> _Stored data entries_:
>>
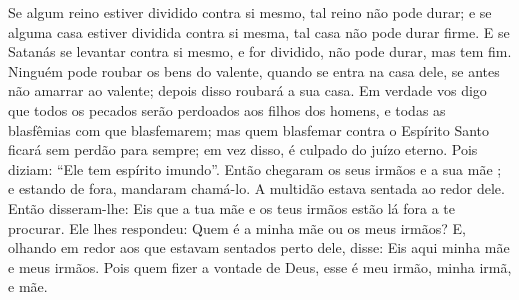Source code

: {  Se algum reino estiver dividido contra si mesmo, tal reino não pode durar;
  e se alguma casa estiver dividida contra si mesma, tal casa não pode durar firme.
  E se Satanás se levantar contra si mesmo, e for dividido, não pode durar, mas tem fim.
  Ninguém pode roubar os bens do valente, quando se entra na casa dele, se antes não amarrar ao valente; depois disso roubará a sua casa.
  Em verdade vos digo que todos os pecados serão perdoados aos filhos dos homens, e todas as blasfêmias com que blasfemarem;
  mas quem blasfemar contra o Espírito Santo ficará sem perdão para sempre; em vez disso, é culpado do juízo eterno.
  Pois diziam: “Ele tem espírito imundo”.
  Então chegaram os seus irmãos e a sua mãe ; e estando de fora, mandaram chamá-lo.
  A multidão estava sentada ao redor dele. Então disseram-lhe: Eis que a tua mãe e os teus irmãos estão lá fora a te procurar.
  Ele lhes respondeu: Quem é a minha mãe ou os meus irmãos?
  E, olhando em redor aos que estavam sentados perto dele, disse: Eis aqui minha mãe e meus irmãos.
  Pois quem fizer a vontade de Deus, esse é meu irmão, minha irmã, e mãe.
\par }

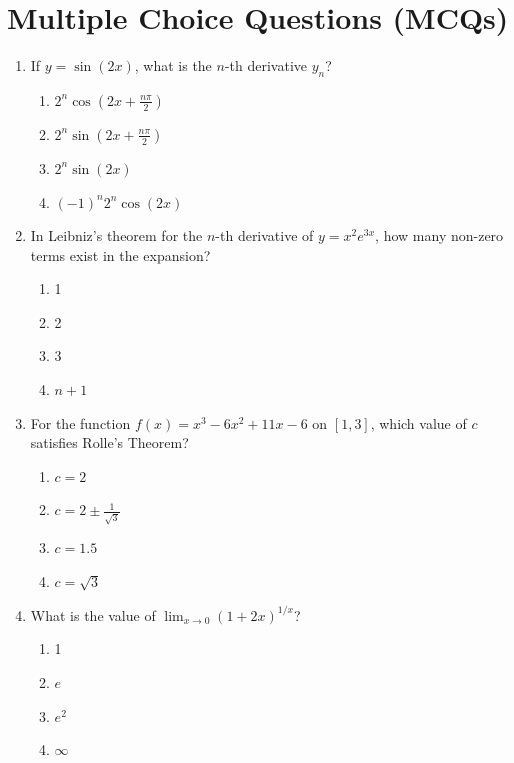 \section{Multiple Choice Questions (MCQs)}

\begin{enumerate}[leftmargin=1.5em]
    \item If $y = \sin(2x)$, what is the $n$-th derivative $y_n$?
    \begin{enumerate}[label=(\alph*)]
        \item $2^n \cos\left(2x + \frac{n\pi}{2}\right)$
        \item $2^n \sin\left(2x + \frac{n\pi}{2}\right)$
        \item $2^n \sin(2x)$
        \item $(-1)^n 2^n \cos(2x)$
    \end{enumerate}

    \item In Leibniz's theorem for the $n$-th derivative of $y = x^2 e^{3x}$, how many non-zero terms exist in the expansion?
    \begin{enumerate}[label=(\alph*)]
        \item 1
        \item 2
        \item 3
        \item $n+1$
    \end{enumerate}

    \item For the function $f(x) = x^3 - 6x^2 + 11x - 6$ on $[1, 3]$, which value of $c$ satisfies Rolle's Theorem?
    \begin{enumerate}[label=(\alph*)]
        \item $c = 2$
        \item $c = 2 \pm \frac{1}{\sqrt{3}}$
        \item $c = 1.5$
        \item $c = \sqrt{3}$
    \end{enumerate}

    \item What is the value of $\lim_{x\to 0} (1 + 2x)^{1/x}$?
    \begin{enumerate}[label=(\alph*)]
        \item 1
        \item $e$
        \item $e^2$
        \item $\infty$
    \end{enumerate}


\end{enumerate}

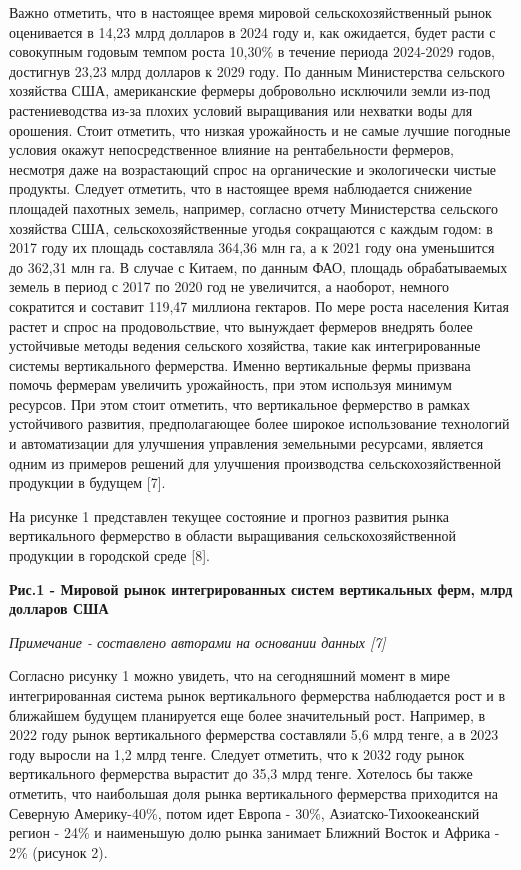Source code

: \begin{multicols}{2}
Важно отметить, что в настоящее время мировой сельскохозяйственный рынок
оценивается в 14,23 млрд долларов в 2024 году и, как ожидается, будет
расти с совокупным годовым темпом роста 10,30\% в течение периода
2024-2029 годов, достигнув 23,23 млрд долларов к 2029 году. По данным
Министерства сельского хозяйства США, американские фермеры добровольно
исключили земли из-под растениеводства из-за плохих условий выращивания
или нехватки воды для орошения. Стоит отметить, что низкая урожайность и
не самые лучшие погодные условия окажут непосредственное влияние на
рентабельности фермеров, несмотря даже на возрастающий спрос на
органические и экологически чистые продукты. Следует отметить, что в
настоящее время наблюдается снижение площадей пахотных земель, например,
согласно отчету Министерства сельского хозяйства США,
сельскохозяйственные угодья сокращаются с каждым годом: в 2017 году их
площадь составляла 364,36 млн га, а к 2021 году она уменьшится до 362,31
млн га. В случае с Китаем, по данным ФАО, площадь обрабатываемых земель
в период с 2017 по 2020 год не увеличится, а наоборот, немного
сократится и составит 119,47 миллиона гектаров. По мере роста населения
Китая растет и спрос на продовольствие, что вынуждает фермеров внедрять
более устойчивые методы ведения сельского хозяйства, такие как
интегрированные системы вертикального фермерства. Именно вертикальные
фермы призвана помочь фермерам увеличить урожайность, при этом используя
минимум ресурсов. При этом стоит отметить, что вертикальное фермерство в
рамках устойчивого развития, предполагающее более широкое использование
технологий и автоматизации для улучшения управления земельными
ресурсами, является одним из примеров решений для улучшения производства
сельскохозяйственной продукции в будущем {[}7{]}.

На рисунке 1 представлен текущее состояние и прогноз развития рынка
вертикального фермерство в области выращивания сельскохозяйственной
продукции в городской среде {[}8{]}.
\end{multicols}

{\bfseries Рис.1 - Мировой рынок интегрированных систем вертикальных ферм, млрд долларов США}

\emph{Примечание - составлено авторами на основании данных {[}7{]}}

\begin{multicols}{2}
Согласно рисунку 1 можно увидеть, что на сегодняшний момент в мире
интегрированная система рынок вертикального фермерства наблюдается рост
и в ближайшем будущем планируется еще более значительный рост. Например,
в 2022 году рынок вертикального фермерства составляли 5,6 млрд тенге, а
в 2023 году выросли на 1,2 млрд тенге. Следует отметить, что к 2032 году
рынок вертикального фермерства вырастит до 35,3 млрд тенге. Хотелось бы
также отметить, что наибольшая доля рынка вертикального фермерства
приходится на Северную Америку-40\%, потом идет Европа - 30\%,
Азиатско-Тихоокеанский регион - 24\% и наименьшую долю рынка занимает
Ближний Восток и Африка - 2\% (рисунок 2).
\end{multicols}

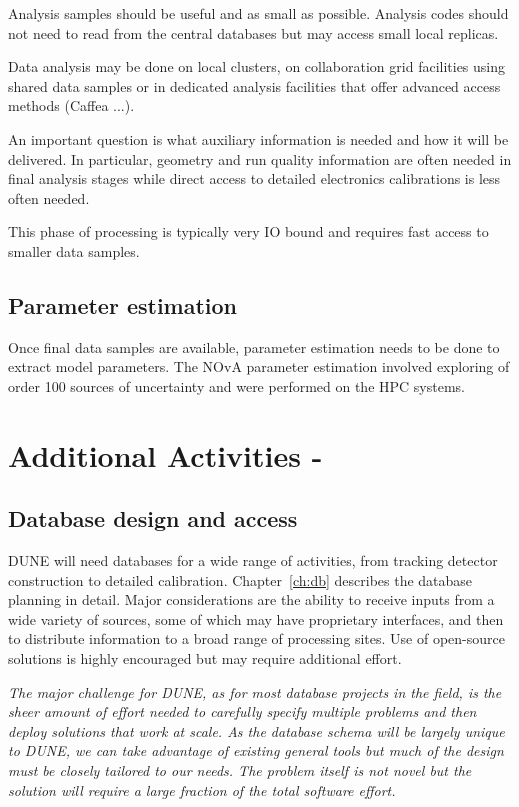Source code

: \documentclass[../main-v1.tex]{subfiles}
\begin{document}
Analysis samples should be useful and as small as possible.  Analysis codes should not need to read from the central databases but may access small local replicas. 

Data analysis may be done on local clusters, on collaboration grid facilities using shared data samples or in dedicated analysis facilities that offer advanced access methods (Caffea ...). 

An important question is what auxiliary information is needed and how it will be delivered. In particular, geometry and run quality information are often needed in final analysis stages while direct access to detailed electronics calibrations is less often needed. 

This phase of processing is typically very IO bound and requires fast access to smaller data samples. 

\subsection{Parameter estimation}
Once final data samples are available, parameter estimation needs to be done to extract model parameters.  The NOvA parameter estimation \cite{NOvA:2021nfi} involved exploring of order 100 sources of uncertainty and were performed on the  HPC systems. 

\section{Additional Activities - }

\subsection{Database design and access}
DUNE will need databases for a wide range of activities, from tracking detector construction to detailed calibration.  Chapter~\ref{ch:db} describes the database planning in detail.  Major considerations are the ability to  receive inputs from a wide variety of sources, some of which may have proprietary interfaces, and then to distribute information to a broad range of processing sites.   Use of open-source solutions is highly encouraged but may require additional effort.

{\it The major challenge for DUNE, as for most database projects in the field, is the sheer amount of effort needed to carefully specify multiple problems and then deploy solutions that work at scale. As the database schema will be largely unique to DUNE, we can take advantage of existing general tools but much of the design must be closely tailored to our needs. The problem itself is not novel but the solution will require a large fraction of the total software effort.}
\end{document}
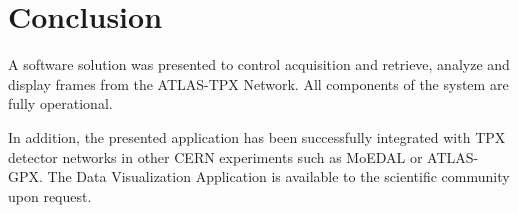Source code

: 

\section{\label{sec:conclusion}Conclusion}
A software solution was presented to control acquisition and retrieve, analyze and display frames from the ATLAS-TPX Network. All components of the system are fully operational.

In addition, the presented application has been successfully integrated with TPX detector networks in other CERN experiments such as MoEDAL or ATLAS-GPX. The Data Visualization Application is available to the scientific community upon request.
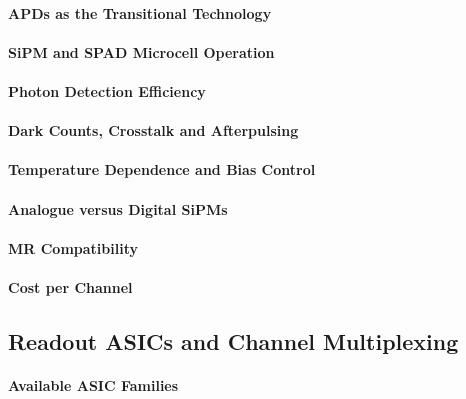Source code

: \paragraph{APDs as the Transitional Technology}

\paragraph{SiPM and SPAD Microcell Operation}

\paragraph{Photon Detection Efficiency}

\paragraph{Dark Counts, Crosstalk and Afterpulsing}

\paragraph{Temperature Dependence and Bias Control}

\paragraph{Analogue versus Digital SiPMs}

\paragraph{MR Compatibility}

\paragraph{Cost per Channel}

\subsection{Readout ASICs and Channel Multiplexing}
\label{sec:readout-asics}

\paragraph{Available ASIC Families}

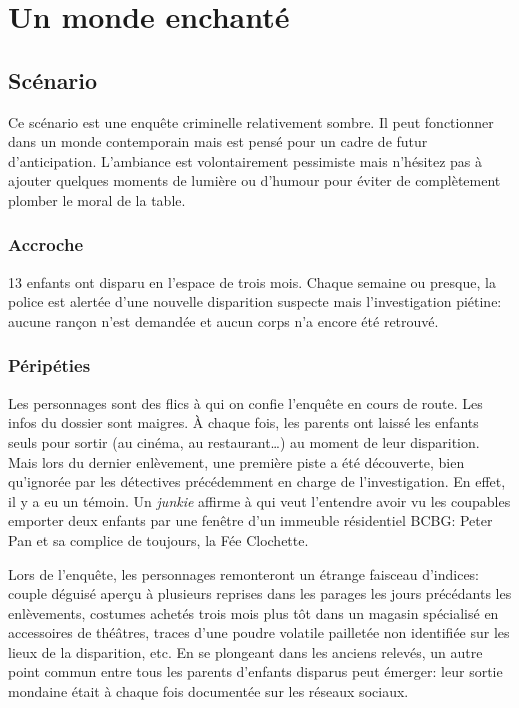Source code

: \chapter{Un monde enchanté}

\section{Scénario}

Ce scénario est une enquête criminelle relativement sombre.
Il peut fonctionner dans un monde contemporain mais est pensé pour un cadre de futur d'anticipation.
L'ambiance est volontairement pessimiste mais n'hésitez pas à ajouter quelques moments de lumière ou d'humour pour éviter de complètement plomber le moral de la table.

\subsection{Accroche}

13 enfants ont disparu en l'espace de trois mois.
Chaque semaine ou presque, la police est alertée d'une nouvelle disparition suspecte mais l'investigation piétine: aucune rançon n'est demandée et aucun corps n'a encore été retrouvé.

\subsection{Péripéties}

Les personnages sont des flics à qui on confie l'enquête en cours de route.
Les infos du dossier sont maigres.
À chaque fois, les parents ont laissé les enfants seuls pour sortir (au cinéma, au restaurant\dots) au moment de leur disparition.
Mais lors du dernier enlèvement, une première piste a été découverte, bien qu'ignorée par les détectives précédemment en charge de l'investigation.
En effet, il y a eu un témoin.
Un \emph{junkie} affirme à qui veut l'entendre avoir vu les coupables emporter deux enfants par une fenêtre d'un immeuble résidentiel BCBG: Peter Pan et sa complice de toujours, la Fée Clochette.

Lors de l'enquête, les personnages remonteront un étrange faisceau d'indices: couple déguisé aperçu à plusieurs reprises dans les parages les jours précédants les enlèvements, costumes achetés trois mois plus tôt dans un magasin spécialisé en accessoires de théâtres, traces d'une poudre volatile pailletée non identifiée sur les lieux de la disparition, etc.
En se plongeant dans les anciens relevés, un autre point commun entre tous les parents d'enfants disparus peut émerger: leur sortie mondaine était à chaque fois documentée sur les réseaux sociaux.

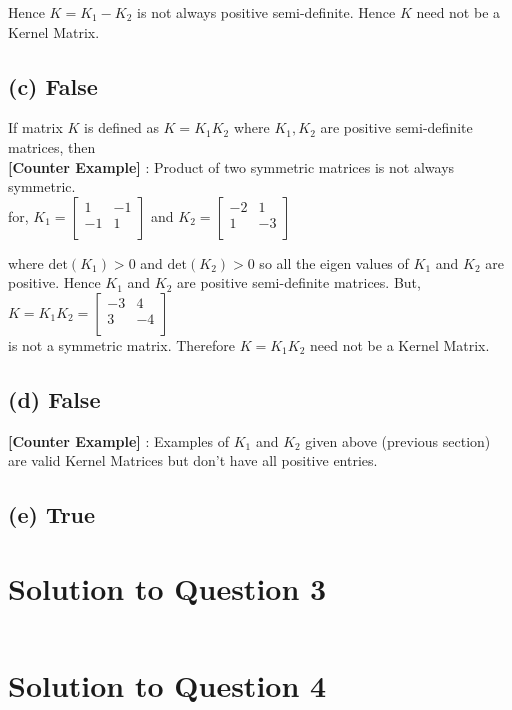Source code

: \documentclass[a4paper,11pt]{article}
\begin{document}
Hence ${K = K_1 - K_2}$ is not always positive semi-definite. Hence $K$ need not be a Kernel Matrix.
\subsection{(c) False}
If matrix $K$ is defined as ${K = K_1K_2}$ where ${K_1 , K_2}$ are positive semi-definite matrices, then\\
\textbf{[Counter Example]} : Product of two symmetric matrices is not always symmetric. \\
for, ${K_1 =
\begin{bmatrix}
       1 & -1 \\[0.3em]
       -1 & 1 \\[0.3em]
\end{bmatrix}
}$ and ${K_2 =
\begin{bmatrix}
       -2 & 1 \\[0.3em]
       1 & -3 \\[0.3em]
\end{bmatrix}
}$

where $\text{det}(K_1) > 0$ and $\text{det}(K_2) > 0$ so all the eigen values of $K_1$ and $K_2$ are positive. 
Hence $K_1$ and $K_2$ are positive semi-definite matrices. But, \\${K = K_1K_2 = 
\begin{bmatrix}
       -3 & 4 \\[0.3em]
       3 & -4 \\[0.3em]
\end{bmatrix}
}$\\
is not a symmetric matrix. Therefore ${K = K_1K_2}$ need not be a Kernel Matrix.
\subsection{(d) False}
\textbf{[Counter Example]} : Examples of $K_1$ and $K_2$ given above (previous section) are valid Kernel Matrices but don't have all positive entries.
\subsection{(e) True}


\section{Solution to Question 3}
\inputminted[baselinestretch=1, fontsize=\small, breaklines=true]{octave}{../gaussian_kernel.m}
\section{Solution to Question 4}
\inputminted[baselinestretch=1, fontsize=\small, breaklines=true]{octave}{../parzen_classify.m}
\end{document}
<<
> _WHAT NEEDS TO BE DONE_: Please reproduce exactly and only the lines from the first line of the records through the line containing "E, olhando em", both included, omitting any pictures.

> _SOLUTION TO THIS EXERCISE_:
Source code

: {  Se algum reino estiver dividido contra si mesmo, tal reino não pode durar;
  e se alguma casa estiver dividida contra si mesma, tal casa não pode durar firme.
  E se Satanás se levantar contra si mesmo, e for dividido, não pode durar, mas tem fim.
  Ninguém pode roubar os bens do valente, quando se entra na casa dele, se antes não amarrar ao valente; depois disso roubará a sua casa.
  Em verdade vos digo que todos os pecados serão perdoados aos filhos dos homens, e todas as blasfêmias com que blasfemarem;
  mas quem blasfemar contra o Espírito Santo ficará sem perdão para sempre; em vez disso, é culpado do juízo eterno.
  Pois diziam: “Ele tem espírito imundo”.
  Então chegaram os seus irmãos e a sua mãe ; e estando de fora, mandaram chamá-lo.
  A multidão estava sentada ao redor dele. Então disseram-lhe: Eis que a tua mãe e os teus irmãos estão lá fora a te procurar.
  Ele lhes respondeu: Quem é a minha mãe ou os meus irmãos?
  E, olhando em redor aos que estavam sentados perto dele, disse: Eis aqui minha mãe e meus irmãos.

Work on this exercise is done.